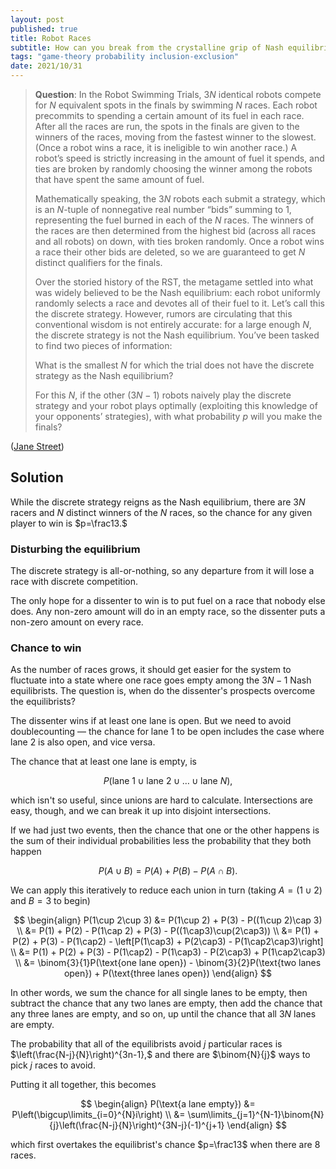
 ```yaml
---
layout: post
published: true
title: Robot Races
subtitle: How can you break from the crystalline grip of Nash equilibrists?
tags: "game-theory probability inclusion-exclusion"
date: 2021/10/31
---
```


>**Question**: In the Robot Swimming Trials, $3N$ identical robots compete for $N$ equivalent spots in the finals by swimming $N$ races. Each robot precommits to spending a certain amount of its fuel in each race. After all the races are run, the spots in the finals are given to the winners of the races, moving from the fastest winner to the slowest. (Once a robot wins a race, it is ineligible to win another race.) A robot’s speed is strictly increasing in the amount of fuel it spends, and ties are broken by randomly choosing the winner among the robots that have spent the same amount of fuel.
>
>Mathematically speaking, the $3N$ robots each submit a strategy, which is an $N$-tuple of nonnegative real number “bids” summing to $1,$ representing the fuel burned in each of the $N$ races. The winners of the races are then determined from the highest bid (across all races and all robots) on down, with ties broken randomly. Once a robot wins a race their other bids are deleted, so we are guaranteed to get $N$ distinct qualifiers for the finals.
>
>Over the storied history of the RST, the metagame settled into what was widely believed to be the Nash equilibrium: each robot uniformly randomly selects a race and devotes all of their fuel to it. Let’s call this the discrete strategy. However, rumors are circulating that this conventional wisdom is not entirely accurate: for a large enough $N,$ the discrete strategy is not the Nash equilibrium. You’ve been tasked to find two pieces of information:
>
>What is the smallest $N$ for which the trial does not have the discrete strategy as the Nash equilibrium?
>
>For this $N,$ if the other $(3N-1)$ robots naively play the discrete strategy and your robot plays optimally (exploiting this knowledge of your opponents’ strategies), with what probability $p$ will you make the finals?

<!--more-->

([Jane Street](https://www.janestreet.com/puzzles/robot-swimming-trials-index/))

## Solution

While the discrete strategy reigns as the Nash equilibrium, there are $3N$ racers and $N$ distinct winners of the $N$ races, so the chance for any given player to win is $p=\frac13.$

### Disturbing the equilibrium

The discrete strategy is all-or-nothing, so any departure from it will lose a race with discrete competition. 

The only hope for a dissenter to win is to put fuel on a race that nobody else does. Any non-zero amount will do in an empty race, so the dissenter puts a non-zero amount on every race.

### Chance to win

As the number of races grows, it should get easier for the system to fluctuate into a state where one race goes empty among the $3N-1$ Nash equilibrists. The question is, when do the dissenter's prospects overcome the equilibrists?

The dissenter wins if at least one lane is open. But we need to avoid doublecounting — the chance for lane $1$ to be open includes the case where lane $2$ is also open, and vice versa.

The chance that at least one lane is empty, is 

$$
P(\text{lane 1} \cup \text{lane 2} \cup \ldots \cup \text{lane }N),
$$

which isn't so useful, since unions are hard to calculate. Intersections are easy, though, and we can break it up into disjoint intersections.

If we had just two events, then the chance that one or the other happens is the sum of their individual probabilities less the probability that they both happen

$$
P(A\cup B) = P(A) + P(B) - P(A\cap B).
$$

We can apply this iteratively to reduce each union in turn (taking $A = \left(1\cup 2\right)$ and $B=3$ to begin)

$$
\begin{align}
P(1\cup 2\cup 3) &= P(1\cup 2) + P(3) - P((1\cup 2)\cap 3) \\
&= P(1) + P(2) - P(1\cap 2) + P(3) - P((1\cap3)\cup(2\cap3)) \\
&= P(1) + P(2) + P(3) - P(1\cap2) - \left[P(1\cap3) + P(2\cap3) - P(1\cap2\cap3)\right] \\
&= P(1) + P(2) + P(3) -  P(1\cap2) - P(1\cap3) - P(2\cap3) + P(1\cap2\cap3) \\
&= \binom{3}{1}P(\text{one lane open}) - \binom{3}{2}P(\text{two lanes open}) + P(\text{three lanes open})
\end{align}
$$

In other words, we sum the chance for all single lanes to be empty, then subtract the chance that any two lanes are empty, then add the chance that any three lanes are empty, and so on, up until the chance that all $3N$ lanes are empty.

The probability that all of the equilibrists avoid $j$ particular races is $\left(\frac{N-j}{N}\right)^{3n-1},$ and there are $\binom{N}{j}$ ways to pick $j$ races to avoid.

Putting it all together, this becomes 

$$
\begin{align}
P(\text{a lane empty}) &= P\left(\bigcup\limits_{i=0}^{N}i\right) \\
&= \sum\limits_{j=1}^{N-1}\binom{N}{j}\left(\frac{N-j}{N}\right)^{3N-j}(-1)^{j+1} 
\end{align}
$$

which first overtakes the equilibrist's chance $p=\frac13$ when there are $8$ races.
 
<br>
::::
YOUR OBJECTIVE =>
Search the data for the string "text" and copy every line where it appears.

SOLUTION =>
P(\text{lane 1} \cup \text{lane 2} \cup \ldots \cup \text{lane }N),
&= \binom{3}{1}P(\text{one lane open}) - \binom{3}{2}P(\text{two lanes open}) + P(\text{three lanes open})
P(\text{a lane empty}) &= P\left(\bigcup\limits_{i=0}^{N}i\right) \\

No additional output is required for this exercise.